For the final part of my tactica on how I play my Blood Angels, I will give some examples.
Game vs Tyranids. It was 2 objectives, and pretty much it was a textbook example of how my game plan works. He castled in a corner, protected by terrain. I couldn’t do much to him on the way in because of this, which created the situation at the end. He then proceeded to push everything right at my objective. I had enough firepower, cc ability, and resiliency to take whatever he put out..for a while. However I was staring to get whittled down.
Then he realized he had my jump pack squad, 2 attack bikes and a predator pushing for his objective. He literally turned everything around to deal with all this, leaving nothing but 3 genestealers behind which were quickly killed. The result was that I was able to hold my objective, but he had too much left and was able to wipe out my advance. If I had been able to shoot more at the start, or if he had not committed everything to defend his, I probably could have won that game.
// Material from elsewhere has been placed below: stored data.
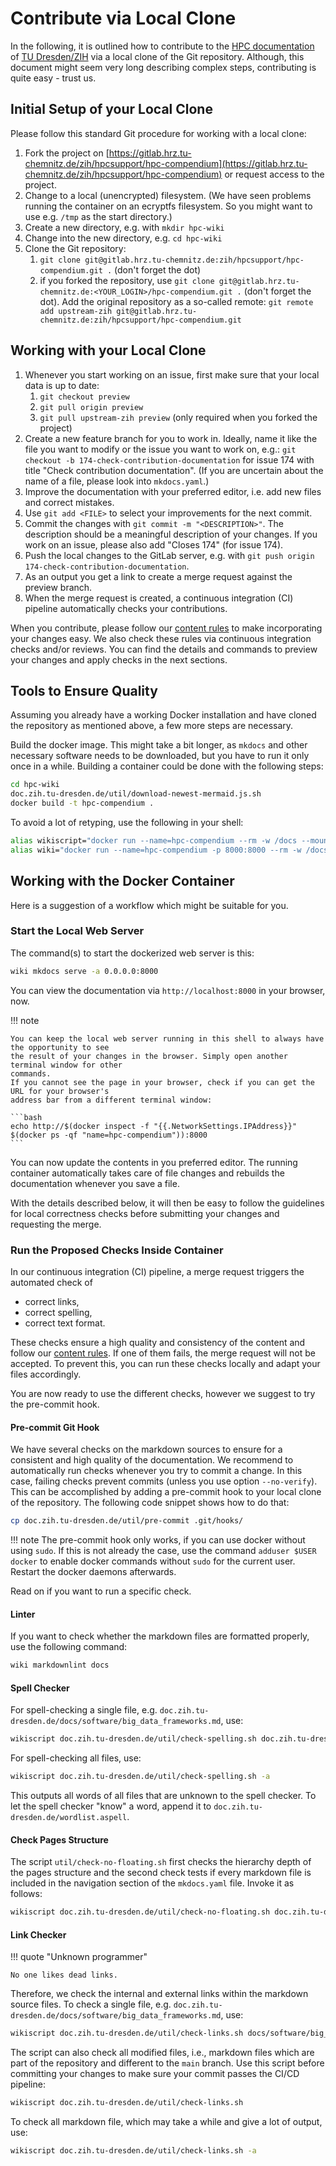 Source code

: # Contribute via Local Clone

In the following, it is outlined how to contribute to the
[HPC documentation](https://doc.zih.tu-dresden.de/) of
[TU Dresden/ZIH](https://tu-dresden.de/zih/) via a local clone of the Git repository. Although, this
document might seem very long describing complex steps, contributing is quite easy - trust us.

## Initial Setup of your Local Clone

Please follow this standard Git procedure for working with a local clone:

1. Fork the project on
[https://gitlab.hrz.tu-chemnitz.de/zih/hpcsupport/hpc-compendium](https://gitlab.hrz.tu-chemnitz.de/zih/hpcsupport/hpc-compendium)
or request access to the project.
1. Change to a local (unencrypted) filesystem. (We have seen problems running the container on an
ecryptfs filesystem. So you might want to use e.g. `/tmp` as the start directory.)
1. Create a new directory, e.g. with `mkdir hpc-wiki`
1. Change into the new directory, e.g. `cd hpc-wiki`
1. Clone the Git repository:
    1. `git clone git@gitlab.hrz.tu-chemnitz.de:zih/hpcsupport/hpc-compendium.git .` (don't forget the
dot)
    1. if you forked the repository, use
`git clone git@gitlab.hrz.tu-chemnitz.de:<YOUR_LOGIN>/hpc-compendium.git .` (don't forget the dot).
Add the original repository as a so-called remote:
`git remote add upstream-zih git@gitlab.hrz.tu-chemnitz.de:zih/hpcsupport/hpc-compendium.git`

## Working with your Local Clone

1. Whenever you start working on an issue, first make sure that your local data is up to date:
    1. `git checkout preview`
    1. `git pull origin preview`
    1. `git pull upstream-zih preview` (only required when you forked the project)
1. Create a new feature branch for you to work in. Ideally, name it like the file you want to
modify or the issue you want to work on, e.g.:
`git checkout -b 174-check-contribution-documentation` for issue 174 with title "Check contribution
documentation". (If you are uncertain about the name of a file, please look into `mkdocs.yaml`.)
1. Improve the documentation with your preferred editor, i.e. add new files and correct mistakes.
1. Use `git add <FILE>` to select your improvements for the next commit.
1. Commit the changes with `git commit -m "<DESCRIPTION>"`. The description should be a meaningful
description of your changes. If you work on an issue, please also add "Closes 174" (for issue 174).
1. Push the local changes to the GitLab server, e.g. with
`git push origin 174-check-contribution-documentation`.
1. As an output you get a link to create a merge request against the preview branch.
1. When the merge request is created, a continuous integration (CI) pipeline automatically checks
your contributions.

When you contribute, please follow our [content rules](content_rules.md) to make incorporating your
changes easy. We also check these rules via continuous integration checks and/or reviews.
You can find the details and commands to preview your changes and apply checks in the next sections.

## Tools to Ensure Quality

Assuming you already have a working Docker installation and have cloned the repository as mentioned
above, a few more steps are necessary.

Build the docker image. This might take a bit longer, as `mkdocs` and other necessary software
needs to be downloaded, but you have to run it only once in a while.
Building a container could be done with the following steps:

```bash
cd hpc-wiki
doc.zih.tu-dresden.de/util/download-newest-mermaid.js.sh
docker build -t hpc-compendium .
```

To avoid a lot of retyping, use the following in your shell:

```bash
alias wikiscript="docker run --name=hpc-compendium --rm -w /docs --mount src=$PWD,target=/docs,type=bind hpc-compendium"
alias wiki="docker run --name=hpc-compendium -p 8000:8000 --rm -w /docs --mount src=$PWD/doc.zih.tu-dresden.de,target=/docs,type=bind hpc-compendium"
```

## Working with the Docker Container

Here is a suggestion of a workflow which might be suitable for you.

### Start the Local Web Server

The command(s) to start the dockerized web server is this:

```bash
wiki mkdocs serve -a 0.0.0.0:8000
```

You can view the documentation via `http://localhost:8000` in your browser, now.

!!! note

    You can keep the local web server running in this shell to always have the opportunity to see
    the result of your changes in the browser. Simply open another terminal window for other
    commands.
    If you cannot see the page in your browser, check if you can get the URL for your browser's
    address bar from a different terminal window:

    ```bash
    echo http://$(docker inspect -f "{{.NetworkSettings.IPAddress}}" $(docker ps -qf "name=hpc-compendium")):8000
    ```

You can now update the contents in you preferred editor. The running container automatically takes
care of file changes and rebuilds the documentation whenever you save a file.

With the details described below, it will then be easy to follow the guidelines for local
correctness checks before submitting your changes and requesting the merge.

### Run the Proposed Checks Inside Container

In our continuous integration (CI) pipeline, a merge request triggers the automated check of

* correct links,
* correct spelling,
* correct text format.

These checks ensure a high quality and consistency of the content and follow our
[content rules](content_rules.md). If one of them fails, the merge request will not be accepted. To
prevent this, you can run these checks locally and adapt your files accordingly.

You are now ready to use the different checks, however we suggest to try the pre-commit hook.

#### Pre-commit Git Hook

We have several checks on the markdown sources to ensure for a consistent and high quality of the
documentation. We recommend to automatically run checks whenever you try to commit a change. In this
case, failing checks prevent commits (unless you use option `--no-verify`). This can be accomplished
by adding a pre-commit hook to your local clone of the repository. The following code snippet shows
how to do that:

```bash
cp doc.zih.tu-dresden.de/util/pre-commit .git/hooks/
```

!!! note
    The pre-commit hook only works, if you can use docker without using `sudo`. If this is not
    already the case, use the command `adduser $USER docker` to enable docker commands without
    `sudo` for the current user. Restart the docker daemons afterwards.

Read on if you want to run a specific check.

#### Linter

If you want to check whether the markdown files are formatted properly, use the following command:

```bash
wiki markdownlint docs
```

#### Spell Checker

For spell-checking a single file, e.g.
`doc.zih.tu-dresden.de/docs/software/big_data_frameworks.md`, use:

```bash
wikiscript doc.zih.tu-dresden.de/util/check-spelling.sh doc.zih.tu-dresden.de/docs/software/big_data_frameworks.md
```

For spell-checking all files, use:

```bash
wikiscript doc.zih.tu-dresden.de/util/check-spelling.sh -a
```

This outputs all words of all files that are unknown to the spell checker.
To let the spell checker "know" a word, append it to
`doc.zih.tu-dresden.de/wordlist.aspell`.

#### Check Pages Structure

The script `util/check-no-floating.sh` first checks the hierarchy depth of the pages structure and
the second check tests if every markdown file is included in the navigation section of the
`mkdocs.yaml` file. Invoke it as follows:

```bash
wikiscript doc.zih.tu-dresden.de/util/check-no-floating.sh doc.zih.tu-dresden.de
```

#### Link Checker

!!! quote "Unknown programmer"

    No one likes dead links.

Therefore, we check the internal and external links within the markdown source files. To check a
single file, e.g.  `doc.zih.tu-dresden.de/docs/software/big_data_frameworks.md`, use:

```bash
wikiscript doc.zih.tu-dresden.de/util/check-links.sh docs/software/big_data_frameworks.md
```

The script can also check all modified files, i.e., markdown files which are part of the repository
and different to the `main` branch. Use this script before committing your changes to make sure
your commit passes the CI/CD pipeline:

```bash
wikiscript doc.zih.tu-dresden.de/util/check-links.sh
```

To check all markdown file, which may take a while and give a lot of output, use:

```bash
wikiscript doc.zih.tu-dresden.de/util/check-links.sh -a
```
This was against a far superior army. By all accounts, I should have been tabled. Ending on turn 5 was what really helped more then anything. But again, the jump pack guys suddenly appearing in the back made my opponent turn his Thunderwolf Calvary away from my objective and deal with them. I was able to delay them long enough for the game to end. I should note here my army isn’t build to be a hyper-competitive army, but is built specifically for a comp tournament held every year which is the most important event around. So being outmatched in general play isn’t anything new to me.
Again, matched up against a far superior army. However I was able to stall his advance by immobilizing a large portion of his army, plus concentrating on taking out the weaker scoring units left me at an advantage I didn’t realize I had at the time. Breaking off the 2nd Purifier squad to deal with the jump pack guys left him with not enough army left to push me off objectives. Combined with a little luck (a single lascannon shot taking out a land raider) gave me a solid victory. Even if the game had gone on past turn 5, he would have wiped the jump pack guys but he had only 1 scoring unit left while I still had 3. I think I could have held out for nothing worse then a tie even with 18 Purifiers left on the table.
To reiterate, the key points in my “little Italy” list are:
- Create a solid, mutually supportive firebase to act as ‘bait’ to bring my opponent’s main force to me, leaving weaker support units behind.
- Bring in a decent threat to that support system as early as possible
- Have some of my opponent’s army turn around to deal with the new threat.
- This will sufficiently divide his forces so that my firebase has enough power to take out his main push while;
- Leaving whatever he sent to take out the jump pack guys horribly out of position.
Countering the plan.
The main counter to this is simply not to take the bait. Either don’t push forward at me, or don’t worry about the jump pack guys. The first solution leaves me with nowhere to utilize the jump pack squad, as I like. If I think I might face this kind of army, I will deploy the jump pack unit.
The second solution is a lot tougher for me. Just a few weeks ago, my cousin did just this with his Deathwing. Having the choice of sending a unit of terminators to an objective or to move away from it to assault my jump pack unit, he chooses the objective. This was a great move on his part. Even though it gave me the charge on him, TH/SS termies are good enough where the fight was a stalemate and the objective contested. If he had gone after the jump pack guys, it would have left the objective open to one of my fast vehicles.
I’ve found the most important thing when building an army is that finding one you’re comfortable with and able to utilize to the fullest extent is more important then playing on sheer power.